Leader of the Prince Edward Island Liberal Party
- In office November 19, 2022 – April 6, 2023
- Preceded by: Sonny Gallant (interim)
- Succeeded by: Hal Perry (interim)

Personal details
- Born: Amherst, Nova Scotia
- Party: Liberal

= Sharon Cameron =

Canadian politician

Sharon Emily Cameron is a Canadian politician and former civil servant, who was the leader of the Prince Edward Island Liberal Party from November 19, 2022 to April 6, 2023.

Prior to her work in government, Cameron worked as an intermediate school principal in Charlottetown, Prince Edward Island.

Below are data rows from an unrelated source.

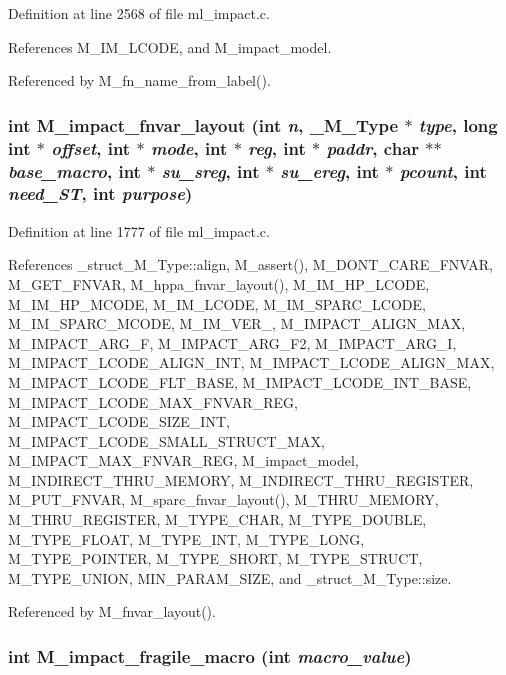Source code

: Definition at line 2568 of file ml\_\-impact.c.

References M\_\-IM\_\-LCODE, and M\_\-impact\_\-model.

Referenced by M\_\-fn\_\-name\_\-from\_\-label().
\subsubsection{\setlength{\rightskip}{0pt plus 5cm}int M\_\-impact\_\-fnvar\_\-layout (int {\em n}, \bf{\_\-M\_\-Type} $\ast$ {\em type}, long int $\ast$ {\em offset}, int $\ast$ {\em mode}, int $\ast$ {\em reg}, int $\ast$ {\em paddr}, char $\ast$$\ast$ {\em base\_\-macro}, int $\ast$ {\em su\_\-sreg}, int $\ast$ {\em su\_\-ereg}, int $\ast$ {\em pcount}, int {\em need\_\-ST}, int {\em purpose})}\label{m__impact_8h_207bcdded4eed80210d0b158c71deef0}




Definition at line 1777 of file ml\_\-impact.c.

References \_\-struct\_\-M\_\-Type::align, M\_\-assert(), M\_\-DONT\_\-CARE\_\-FNVAR, M\_\-GET\_\-FNVAR, M\_\-hppa\_\-fnvar\_\-layout(), M\_\-IM\_\-HP\_\-LCODE, M\_\-IM\_\-HP\_\-MCODE, M\_\-IM\_\-LCODE, M\_\-IM\_\-SPARC\_\-LCODE, M\_\-IM\_\-SPARC\_\-MCODE, M\_\-IM\_\-VER\_, M\_\-IMPACT\_\-ALIGN\_\-MAX, M\_\-IMPACT\_\-ARG\_\-F, M\_\-IMPACT\_\-ARG\_\-F2, M\_\-IMPACT\_\-ARG\_\-I, M\_\-IMPACT\_\-LCODE\_\-ALIGN\_\-INT, M\_\-IMPACT\_\-LCODE\_\-ALIGN\_\-MAX, M\_\-IMPACT\_\-LCODE\_\-FLT\_\-BASE, M\_\-IMPACT\_\-LCODE\_\-INT\_\-BASE, M\_\-IMPACT\_\-LCODE\_\-MAX\_\-FNVAR\_\-REG, M\_\-IMPACT\_\-LCODE\_\-SIZE\_\-INT, M\_\-IMPACT\_\-LCODE\_\-SMALL\_\-STRUCT\_\-MAX, M\_\-IMPACT\_\-MAX\_\-FNVAR\_\-REG, M\_\-impact\_\-model, M\_\-INDIRECT\_\-THRU\_\-MEMORY, M\_\-INDIRECT\_\-THRU\_\-REGISTER, M\_\-PUT\_\-FNVAR, M\_\-sparc\_\-fnvar\_\-layout(), M\_\-THRU\_\-MEMORY, M\_\-THRU\_\-REGISTER, M\_\-TYPE\_\-CHAR, M\_\-TYPE\_\-DOUBLE, M\_\-TYPE\_\-FLOAT, M\_\-TYPE\_\-INT, M\_\-TYPE\_\-LONG, M\_\-TYPE\_\-POINTER, M\_\-TYPE\_\-SHORT, M\_\-TYPE\_\-STRUCT, M\_\-TYPE\_\-UNION, MIN\_\-PARAM\_\-SIZE, and \_\-struct\_\-M\_\-Type::size.

Referenced by M\_\-fnvar\_\-layout().
\subsubsection{\setlength{\rightskip}{0pt plus 5cm}int M\_\-impact\_\-fragile\_\-macro (int {\em macro\_\-value})}\label{m__impact_8h_f6abd5dc86b31ff6473ad12f25b0f357}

In 2010, Cameron was appointed deputy minister of social services and seniors in the government of Robert Ghiz, and in 2015 she was appointed deputy minister of workforce and advanced learning by Ghiz's successor, Wade MacLauchlan. Additionally, she was CEO of the Workers Compensation Board and as an advisor to MacLauchlan on social policy. On September 22, 2022, following MacLauchlan's defeat in the 2019 election and subsequent resignation as Liberal leader, she announced her campaign to replace him. As the only candidate in the race by the close of nominations on October 2, the party announced on October 7 that Cameron would be acclaimed as leader at the convention on November 19. Cameron had previously sought the Liberal nomination in Cornwall-Meadowbank ahead of the riding's 2021 by-election, losing to Jane MacIsaac. Cameron led the Liberal Party in the April 3, 2023 general election where they won the party's lowest ever share of the popular vote with 17.2% but ended up as the official opposition despite dropping from four seats to three. Cameron, who finished third in her race in New Haven-Rocky Point, announced on April 6 that she had resigned as party leader.